This thesis examines intra-city moves within the framework of their real-world linkage by utilizing the concept of the vacancy chain. The work emphasizes the spatial manifestations and geometric character of intra-urban residential movement by using the vacancy chain to describe, analyze, and explain the patterns. More specifically, the research attempts to statistically identify intra-city "channels of migration," whose existence has been postulated by several scholars (though none has substantiated the notion). The study is based upon 1972 mobility data collected by three utility companies for Lincoln, Nebraska.

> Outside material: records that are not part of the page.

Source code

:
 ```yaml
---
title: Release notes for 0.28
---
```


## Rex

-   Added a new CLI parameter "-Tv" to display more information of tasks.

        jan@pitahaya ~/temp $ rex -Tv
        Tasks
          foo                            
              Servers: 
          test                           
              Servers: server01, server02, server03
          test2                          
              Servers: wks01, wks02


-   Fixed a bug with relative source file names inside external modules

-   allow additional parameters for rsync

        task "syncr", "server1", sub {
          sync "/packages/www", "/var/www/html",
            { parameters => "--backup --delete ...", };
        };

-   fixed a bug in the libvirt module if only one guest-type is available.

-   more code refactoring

Principal findings of a geographic nature include the fact that 65.9% of the intra-urban changes of residence were 2.99 miles or less in length. In general, the length of a link was found to be inversely related to its position in the chain with the first "link" (the initial move to the urban periphery) being the longest. Similarly, there tended to be an inverse relationship between directional bias and link number with the angles of moves in central parts of the city being more "random" than those for the outer areas. The vacancies in the sequences of moves tended to "move" closer to the Central Business District and the level of “clustering” of the move-origins decreased as one moved further back in those sequences. The four statistics developed to quantify the geometric alignment of each vacancy chain allowed only 20.3% of the chains to be correctly grouped according to the neighborhood of origin. Therefore, the multivariate classification failed to substantiate the existence of "migratory streams" within the city.
The "housing-environment" analysis determined that 71.1% of the vacancy chains ended in census tracts that were below the mean dollar-value of the city's owner-occupied homes, with 58.5% terminating in tracts that were one standard deviation below the mean and 12.6% in tracts that were two standard deviations below average. The sequences, however, generally did not continue to the poorest areas of the city. In all, 72.7% of the movers migrated to a "better" housing environment, but the extent of the "upward-filtering" decreased as link number increased. "Reverse-filtering," then, tended to become more prevalent as chains lengthened. A statistically significant difference was found between the "upward-" and "downward-filterers" as the average level of increase for the former group was $10,105 while the decrease for the latter group was only $ 5,059. The multivariate analysis of the "filtering indicators" allowed correct classification of 42.2% of the vacancy chains but much of the discriminatory power rested merely on the home values in the neighborhoods where the sequences originated.
The principal hypothesis of the dissertation, dealing with the statistical identification of intra-city "migratory streams," had to be rejected because the four developed spatial indices did not allow consistent and accurate grouping of vacancy chains. Despite this fact, the author believes that "vacancy-chain analysis" has great potential, especially for research involving large metropolitan areas.